**Material shown**

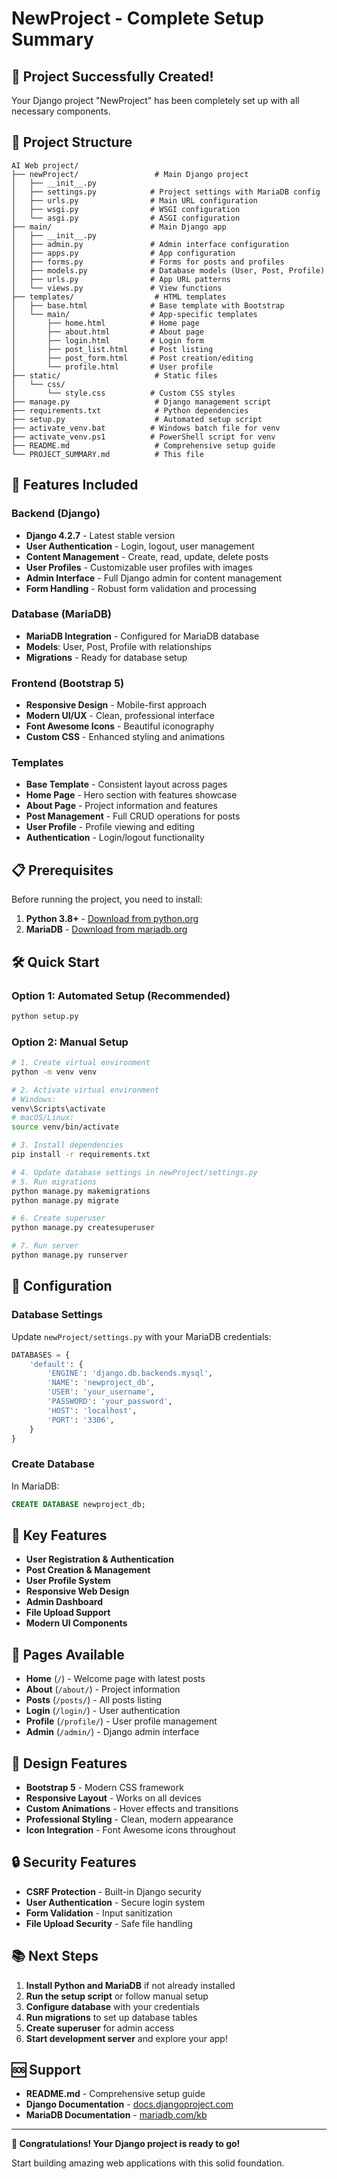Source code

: # NewProject - Complete Setup Summary

## 🎉 Project Successfully Created!

Your Django project "NewProject" has been completely set up with all necessary components.

## 📁 Project Structure

```
AI Web project/
├── newProject/                 # Main Django project
│   ├── __init__.py
│   ├── settings.py            # Project settings with MariaDB config
│   ├── urls.py                # Main URL configuration
│   ├── wsgi.py                # WSGI configuration
│   └── asgi.py                # ASGI configuration
├── main/                      # Main Django app
│   ├── __init__.py
│   ├── admin.py               # Admin interface configuration
│   ├── apps.py                # App configuration
│   ├── forms.py               # Forms for posts and profiles
│   ├── models.py              # Database models (User, Post, Profile)
│   ├── urls.py                # App URL patterns
│   └── views.py               # View functions
├── templates/                  # HTML templates
│   ├── base.html              # Base template with Bootstrap
│   └── main/                  # App-specific templates
│       ├── home.html          # Home page
│       ├── about.html         # About page
│       ├── login.html         # Login form
│       ├── post_list.html     # Post listing
│       ├── post_form.html     # Post creation/editing
│       └── profile.html       # User profile
├── static/                     # Static files
│   └── css/
│       └── style.css          # Custom CSS styles
├── manage.py                   # Django management script
├── requirements.txt            # Python dependencies
├── setup.py                    # Automated setup script
├── activate_venv.bat          # Windows batch file for venv
├── activate_venv.ps1          # PowerShell script for venv
├── README.md                   # Comprehensive setup guide
└── PROJECT_SUMMARY.md          # This file
```

## 🚀 Features Included

### Backend (Django)
- **Django 4.2.7** - Latest stable version
- **User Authentication** - Login, logout, user management
- **Content Management** - Create, read, update, delete posts
- **User Profiles** - Customizable user profiles with images
- **Admin Interface** - Full Django admin for content management
- **Form Handling** - Robust form validation and processing

### Database (MariaDB)
- **MariaDB Integration** - Configured for MariaDB database
- **Models**: User, Post, Profile with relationships
- **Migrations** - Ready for database setup

### Frontend (Bootstrap 5)
- **Responsive Design** - Mobile-first approach
- **Modern UI/UX** - Clean, professional interface
- **Font Awesome Icons** - Beautiful iconography
- **Custom CSS** - Enhanced styling and animations

### Templates
- **Base Template** - Consistent layout across pages
- **Home Page** - Hero section with features showcase
- **About Page** - Project information and features
- **Post Management** - Full CRUD operations for posts
- **User Profile** - Profile viewing and editing
- **Authentication** - Login/logout functionality

## 📋 Prerequisites

Before running the project, you need to install:

1. **Python 3.8+** - [Download from python.org](https://www.python.org/downloads/)
2. **MariaDB** - [Download from mariadb.org](https://mariadb.org/download/)

## 🛠️ Quick Start

### Option 1: Automated Setup (Recommended)
```bash
python setup.py
```

### Option 2: Manual Setup
```bash
# 1. Create virtual environment
python -m venv venv

# 2. Activate virtual environment
# Windows:
venv\Scripts\activate
# macOS/Linux:
source venv/bin/activate

# 3. Install dependencies
pip install -r requirements.txt

# 4. Update database settings in newProject/settings.py
# 5. Run migrations
python manage.py makemigrations
python manage.py migrate

# 6. Create superuser
python manage.py createsuperuser

# 7. Run server
python manage.py runserver
```

## 🔧 Configuration

### Database Settings
Update `newProject/settings.py` with your MariaDB credentials:
```python
DATABASES = {
    'default': {
        'ENGINE': 'django.db.backends.mysql',
        'NAME': 'newproject_db',
        'USER': 'your_username',
        'PASSWORD': 'your_password',
        'HOST': 'localhost',
        'PORT': '3306',
    }
}
```

### Create Database
In MariaDB:
```sql
CREATE DATABASE newproject_db;
```

## 🌟 Key Features

- **User Registration & Authentication**
- **Post Creation & Management**
- **User Profile System**
- **Responsive Web Design**
- **Admin Dashboard**
- **File Upload Support**
- **Modern UI Components**

## 📱 Pages Available

- **Home** (`/`) - Welcome page with latest posts
- **About** (`/about/`) - Project information
- **Posts** (`/posts/`) - All posts listing
- **Login** (`/login/`) - User authentication
- **Profile** (`/profile/`) - User profile management
- **Admin** (`/admin/`) - Django admin interface

## 🎨 Design Features

- **Bootstrap 5** - Modern CSS framework
- **Responsive Layout** - Works on all devices
- **Custom Animations** - Hover effects and transitions
- **Professional Styling** - Clean, modern appearance
- **Icon Integration** - Font Awesome icons throughout

## 🔒 Security Features

- **CSRF Protection** - Built-in Django security
- **User Authentication** - Secure login system
- **Form Validation** - Input sanitization
- **File Upload Security** - Safe file handling

## 📚 Next Steps

1. **Install Python and MariaDB** if not already installed
2. **Run the setup script** or follow manual setup
3. **Configure database** with your credentials
4. **Run migrations** to set up database tables
5. **Create superuser** for admin access
6. **Start development server** and explore your app!

## 🆘 Support

- **README.md** - Comprehensive setup guide
- **Django Documentation** - [docs.djangoproject.com](https://docs.djangoproject.com/)
- **MariaDB Documentation** - [mariadb.com/kb](https://mariadb.com/kb/en/documentation/)

---

**🎉 Congratulations! Your Django project is ready to go!**

Start building amazing web applications with this solid foundation.

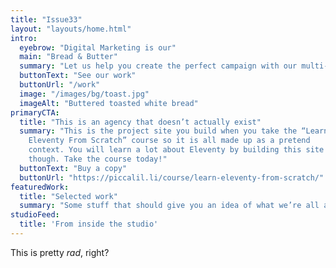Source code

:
 ```yaml
---
title: "Issue33"
layout: "layouts/home.html"
intro:
  eyebrow: "Digital Marketing is our"
  main: "Bread & Butter"
  summary: "Let us help you create the perfect campaign with our multi-faceted team of talented creatives."
  buttonText: "See our work"
  buttonUrl: "/work"
  image: "/images/bg/toast.jpg"
  imageAlt: "Buttered toasted white bread"
primaryCTA:
  title: "This is an agency that doesn’t actually exist"
  summary: "This is the project site you build when you take the “Learn
    Eleventy From Scratch” course so it is all made up as a pretend
    context. You will learn a lot about Eleventy by building this site
    though. Take the course today!"
  buttonText: "Buy a copy"
  buttonUrl: "https://piccalil.li/course/learn-eleventy-from-scratch/"
featuredWork:
  title: "Selected work"
  summary: "Some stuff that should give you an idea of what we’re all about."
studioFeed:
  title: 'From inside the studio'
---
```


This is pretty _rad_, right?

**What you will do**
Within the material above, copy exactly the lines from the line that holds "- **Responsive Web Design**" up to and including the line that holds "All posts listing".

**Solution for this task**
- **Responsive Web Design**
- **Admin Dashboard**
- **File Upload Support**
- **Modern UI Components**

## 📱 Pages Available

- **Home** (`/`) - Welcome page with latest posts
- **About** (`/about/`) - Project information
- **Posts** (`/posts/`) - All posts listing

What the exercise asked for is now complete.